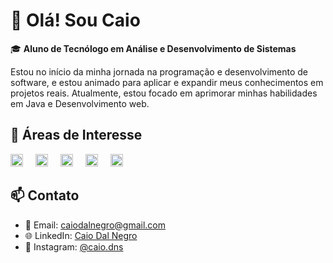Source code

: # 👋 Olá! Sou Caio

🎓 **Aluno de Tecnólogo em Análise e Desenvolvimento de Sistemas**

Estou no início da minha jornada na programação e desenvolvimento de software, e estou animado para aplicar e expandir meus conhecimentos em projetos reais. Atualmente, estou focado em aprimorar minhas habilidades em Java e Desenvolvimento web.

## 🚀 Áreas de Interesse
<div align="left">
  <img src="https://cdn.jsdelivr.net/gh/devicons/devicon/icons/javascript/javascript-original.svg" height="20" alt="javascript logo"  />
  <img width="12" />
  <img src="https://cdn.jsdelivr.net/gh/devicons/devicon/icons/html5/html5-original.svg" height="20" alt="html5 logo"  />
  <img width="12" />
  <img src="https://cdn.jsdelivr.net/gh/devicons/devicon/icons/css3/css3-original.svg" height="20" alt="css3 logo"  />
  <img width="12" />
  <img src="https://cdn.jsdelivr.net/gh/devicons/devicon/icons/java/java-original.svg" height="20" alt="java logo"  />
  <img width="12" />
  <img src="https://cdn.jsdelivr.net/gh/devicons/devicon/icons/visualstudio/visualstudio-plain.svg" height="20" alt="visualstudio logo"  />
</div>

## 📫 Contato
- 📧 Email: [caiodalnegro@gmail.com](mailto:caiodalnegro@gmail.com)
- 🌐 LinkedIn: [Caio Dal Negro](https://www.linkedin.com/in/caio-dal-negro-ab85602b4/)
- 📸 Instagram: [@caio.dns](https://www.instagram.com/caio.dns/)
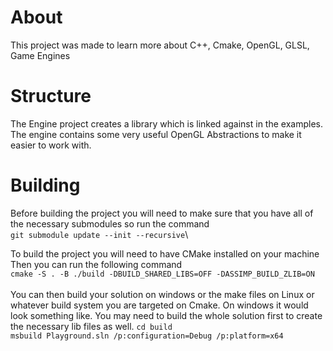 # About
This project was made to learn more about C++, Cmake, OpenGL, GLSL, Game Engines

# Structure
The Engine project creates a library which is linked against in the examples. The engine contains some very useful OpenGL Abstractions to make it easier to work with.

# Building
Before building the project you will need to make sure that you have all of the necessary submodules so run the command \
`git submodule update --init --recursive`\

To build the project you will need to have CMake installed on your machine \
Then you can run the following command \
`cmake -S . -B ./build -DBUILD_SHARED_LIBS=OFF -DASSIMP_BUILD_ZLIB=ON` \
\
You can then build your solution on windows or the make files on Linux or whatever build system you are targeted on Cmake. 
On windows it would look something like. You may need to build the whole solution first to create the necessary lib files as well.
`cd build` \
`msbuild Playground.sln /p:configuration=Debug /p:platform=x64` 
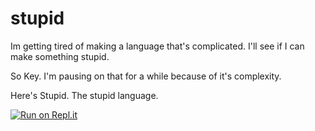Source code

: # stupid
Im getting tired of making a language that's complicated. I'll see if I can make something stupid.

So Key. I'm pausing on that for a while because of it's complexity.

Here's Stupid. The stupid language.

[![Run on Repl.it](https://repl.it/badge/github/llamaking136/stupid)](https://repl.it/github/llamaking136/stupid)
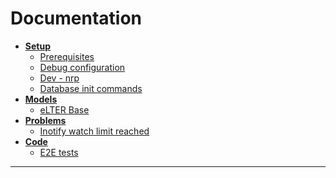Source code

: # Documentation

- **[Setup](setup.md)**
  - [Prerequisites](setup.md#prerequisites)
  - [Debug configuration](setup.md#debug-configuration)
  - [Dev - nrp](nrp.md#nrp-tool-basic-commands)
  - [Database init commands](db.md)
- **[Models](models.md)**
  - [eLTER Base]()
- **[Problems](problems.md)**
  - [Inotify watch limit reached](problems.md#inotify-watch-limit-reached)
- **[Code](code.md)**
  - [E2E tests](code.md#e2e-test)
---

═══

The output should consist of the records above, reproduced exactly, without pictures.

Source code

: # 👋 Olá! Sou Caio

🎓 **Aluno de Tecnólogo em Análise e Desenvolvimento de Sistemas**

Estou no início da minha jornada na programação e desenvolvimento de software, e estou animado para aplicar e expandir meus conhecimentos em projetos reais. Atualmente, estou focado em aprimorar minhas habilidades em Java e Desenvolvimento web.

## 🚀 Áreas de Interesse
<div align="left">
  <img src="https://cdn.jsdelivr.net/gh/devicons/devicon/icons/javascript/javascript-original.svg" height="20" alt="javascript logo"  />
  <img width="12" />
  <img src="https://cdn.jsdelivr.net/gh/devicons/devicon/icons/html5/html5-original.svg" height="20" alt="html5 logo"  />
  <img width="12" />
  <img src="https://cdn.jsdelivr.net/gh/devicons/devicon/icons/css3/css3-original.svg" height="20" alt="css3 logo"  />
  <img width="12" />
  <img src="https://cdn.jsdelivr.net/gh/devicons/devicon/icons/java/java-original.svg" height="20" alt="java logo"  />
  <img width="12" />
  <img src="https://cdn.jsdelivr.net/gh/devicons/devicon/icons/visualstudio/visualstudio-plain.svg" height="20" alt="visualstudio logo"  />
</div>

## 📫 Contato
- 📧 Email: [caiodalnegro@gmail.com](mailto:caiodalnegro@gmail.com)
- 🌐 LinkedIn: [Caio Dal Negro](https://www.linkedin.com/in/caio-dal-negro-ab85602b4/)
- 📸 Instagram: [@caio.dns](https://www.instagram.com/caio.dns/)
 # About
This project was made to learn more about C++, Cmake, OpenGL, GLSL, Game Engines

# Structure
The Engine project creates a library which is linked against in the examples. The engine contains some very useful OpenGL Abstractions to make it easier to work with.

# Building
Before building the project you will need to make sure that you have all of the necessary submodules so run the command \
`git submodule update --init --recursive`\

To build the project you will need to have CMake installed on your machine \
Then you can run the following command \
`cmake -S . -B ./build -DBUILD_SHARED_LIBS=OFF -DASSIMP_BUILD_ZLIB=ON` \
\
You can then build your solution on windows or the make files on Linux or whatever build system you are targeted on Cmake. 
On windows it would look something like. You may need to build the whole solution first to create the necessary lib files as well.
`cd build` \
`msbuild Playground.sln /p:configuration=Debug /p:platform=x64` 
Source code

: # stupid
Im getting tired of making a language that's complicated. I'll see if I can make something stupid.

So Key. I'm pausing on that for a while because of it's complexity.

Here's Stupid. The stupid language.

[![Run on Repl.it](https://repl.it/badge/github/llamaking136/stupid)](https://repl.it/github/llamaking136/stupid)
Source code

: # Documentation

- **[Setup](setup.md)**
  - [Prerequisites](setup.md#prerequisites)
  - [Debug configuration](setup.md#debug-configuration)
  - [Dev - nrp](nrp.md#nrp-tool-basic-commands)
  - [Database init commands](db.md)
- **[Models](models.md)**
  - [eLTER Base]()
- **[Problems](problems.md)**
  - [Inotify watch limit reached](problems.md#inotify-watch-limit-reached)
- **[Code](code.md)**
  - [E2E tests](code.md#e2e-test)
---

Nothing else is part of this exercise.